[Saved entries]
BEGIN
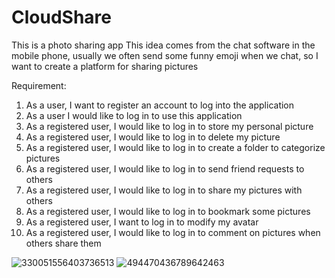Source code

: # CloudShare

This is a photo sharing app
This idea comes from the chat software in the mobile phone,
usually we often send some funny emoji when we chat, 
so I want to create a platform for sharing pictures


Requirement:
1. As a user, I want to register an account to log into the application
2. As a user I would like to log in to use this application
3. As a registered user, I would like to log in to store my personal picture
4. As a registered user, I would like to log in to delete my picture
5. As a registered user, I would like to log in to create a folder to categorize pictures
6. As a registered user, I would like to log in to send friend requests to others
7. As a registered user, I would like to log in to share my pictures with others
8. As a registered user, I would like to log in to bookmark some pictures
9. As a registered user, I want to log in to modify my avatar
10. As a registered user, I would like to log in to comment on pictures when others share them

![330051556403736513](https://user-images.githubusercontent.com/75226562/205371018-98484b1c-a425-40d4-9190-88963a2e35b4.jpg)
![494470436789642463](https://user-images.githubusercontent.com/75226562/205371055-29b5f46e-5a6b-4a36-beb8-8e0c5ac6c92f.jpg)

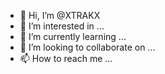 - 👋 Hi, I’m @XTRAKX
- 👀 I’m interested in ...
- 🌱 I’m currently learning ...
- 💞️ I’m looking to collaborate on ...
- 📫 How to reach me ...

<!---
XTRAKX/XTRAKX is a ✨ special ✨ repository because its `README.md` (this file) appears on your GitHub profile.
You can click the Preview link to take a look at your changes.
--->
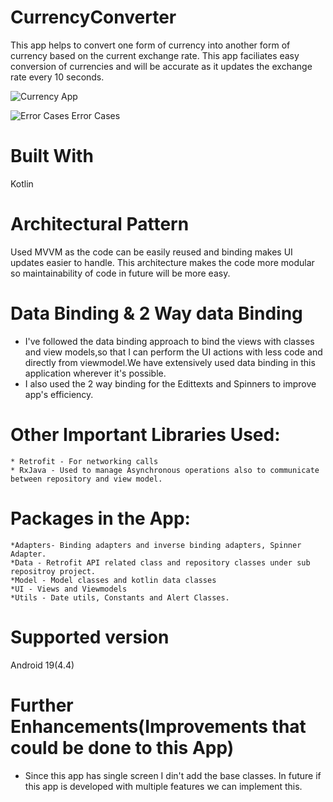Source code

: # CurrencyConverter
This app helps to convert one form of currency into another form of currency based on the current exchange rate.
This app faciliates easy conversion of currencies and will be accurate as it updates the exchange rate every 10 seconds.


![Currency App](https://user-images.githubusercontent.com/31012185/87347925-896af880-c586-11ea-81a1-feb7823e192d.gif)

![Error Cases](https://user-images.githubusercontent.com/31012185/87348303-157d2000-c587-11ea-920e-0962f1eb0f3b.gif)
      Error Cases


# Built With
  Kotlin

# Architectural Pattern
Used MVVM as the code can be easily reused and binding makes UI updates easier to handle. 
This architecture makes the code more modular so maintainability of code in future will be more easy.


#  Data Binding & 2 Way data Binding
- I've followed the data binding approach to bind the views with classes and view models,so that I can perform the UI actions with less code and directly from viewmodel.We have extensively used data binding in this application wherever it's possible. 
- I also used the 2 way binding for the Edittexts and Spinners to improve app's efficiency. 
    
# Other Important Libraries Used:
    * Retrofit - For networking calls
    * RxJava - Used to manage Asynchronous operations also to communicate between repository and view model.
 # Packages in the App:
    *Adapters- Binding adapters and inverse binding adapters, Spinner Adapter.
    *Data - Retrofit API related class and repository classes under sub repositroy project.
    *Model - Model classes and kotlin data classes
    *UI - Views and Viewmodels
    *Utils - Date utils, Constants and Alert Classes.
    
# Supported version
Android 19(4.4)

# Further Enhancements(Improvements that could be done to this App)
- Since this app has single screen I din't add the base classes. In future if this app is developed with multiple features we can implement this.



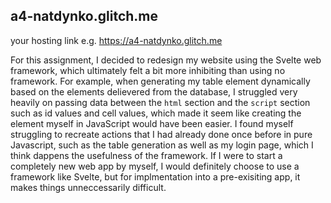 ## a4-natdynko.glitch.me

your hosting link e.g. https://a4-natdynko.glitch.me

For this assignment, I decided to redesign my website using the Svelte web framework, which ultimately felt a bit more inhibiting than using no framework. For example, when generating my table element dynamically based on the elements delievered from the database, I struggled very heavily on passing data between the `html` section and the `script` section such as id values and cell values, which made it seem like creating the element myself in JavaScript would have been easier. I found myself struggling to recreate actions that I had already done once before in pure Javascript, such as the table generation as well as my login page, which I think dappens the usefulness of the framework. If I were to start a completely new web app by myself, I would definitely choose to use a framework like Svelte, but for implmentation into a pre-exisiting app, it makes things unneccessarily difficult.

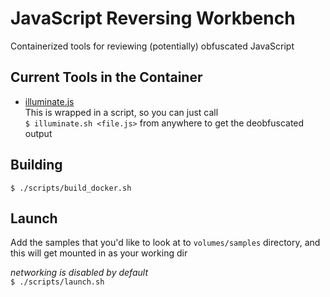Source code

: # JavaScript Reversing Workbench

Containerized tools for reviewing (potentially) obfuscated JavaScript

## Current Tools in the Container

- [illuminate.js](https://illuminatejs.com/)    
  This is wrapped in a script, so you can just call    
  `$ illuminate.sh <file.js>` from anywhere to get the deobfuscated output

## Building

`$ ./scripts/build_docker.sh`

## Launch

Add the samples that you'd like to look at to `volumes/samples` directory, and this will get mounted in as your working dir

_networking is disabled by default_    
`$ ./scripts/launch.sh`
END
Which lines hold the word "chat"? Return all of them from the records above.

This idea comes from the chat software in the mobile phone,
usually we often send some funny emoji when we chat, 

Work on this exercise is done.